Carl Djerassi was born in Vienna, Austria, but spent the first years of his infancy in Sofia, Bulgaria, the home of his father, Samuel Djerassi, a dermatologist and specialist in sexually transmitted diseases. His mother was Alice Friedmann, a Viennese dentist and physician. Both parents were Jewish.
Following his parents' divorce, Djerassi and his mother moved to Vienna. Until the age of 14, he attended the same realgymnasium that Sigmund Freud had attended many years earlier; he spent summers in Bulgaria with his father.

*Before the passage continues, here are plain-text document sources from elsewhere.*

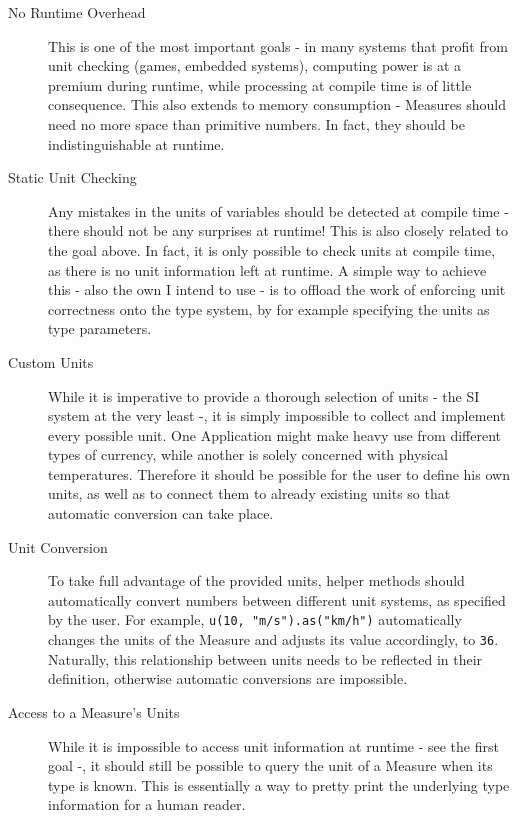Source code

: \documentclass[12pt,oneside,a4paper]{scrbook}
\begin{document}
\begin{description}
  \item[No Runtime Overhead] This is one of the most important goals - in many systems that profit from unit checking (games, embedded systems), computing power is at a premium during runtime, while processing at compile time is of little consequence. This also extends to memory consumption - Measures should need no more space than primitive numbers. In fact, they should be indistinguishable at runtime.

  \item[Static Unit Checking] Any mistakes in the units of variables should be detected at compile time - there should not be any surprises at runtime! This is also closely related to the goal above. In fact, it is only possible to check units at compile time, as there is no unit information left at runtime. A simple way to achieve this - also the own I intend to use - is to offload the work of enforcing unit correctness onto the type system, by for example specifying the units as type parameters.

  \item[Custom Units] While it is imperative to provide a thorough selection of units - the SI system at the very least -, it is simply impossible to collect and implement every possible unit. One Application might make heavy use from different types of currency, while another is solely concerned with physical temperatures. Therefore it should be possible for the user to define his own units, as well as to connect them to already existing units so that automatic conversion can take place.

  \item[Unit Conversion] To take full advantage of the provided units, helper methods should automatically convert numbers between different unit systems, as specified by the user. For example, \verb|u(10, "m/s").as("km/h")| automatically changes the units of the Measure and adjusts its value accordingly, to \verb/36/. Naturally, this relationship between units needs to be reflected in their definition, otherwise automatic conversions are impossible.

  \item[Access to a Measure's Units] While it is impossible to access unit information at runtime - see the first goal -, it should still be possible to query the unit of a Measure when its type is known. This is essentially a way to pretty print the underlying type information for a human reader.


\end{description}
\end{document}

Austria refused him citizenship and after the Anschluss, his father briefly remarried his mother in 1938 to allow Carl and his mother to escape the Nazi regime and flee to Sofia, Bulgaria, where he lived with his father for a year. Bulgaria, although not immune to antisemitism, proved a safe haven, as the country managed to save its entire 48,000-strong Jewish population from deportation to Nazi concentration camps. During his time in Sofia, Djerassi attended the American College of Sofia where he became fluent in English.
In December 1939, Djerassi arrived with his mother in the United States, nearly penniless. Djerassi's mother worked in a group practice in upstate New York. In 1949, his father emigrated to the United States, practiced in Pennsylvania and West Virginia, and eventually retired near his son in San Francisco.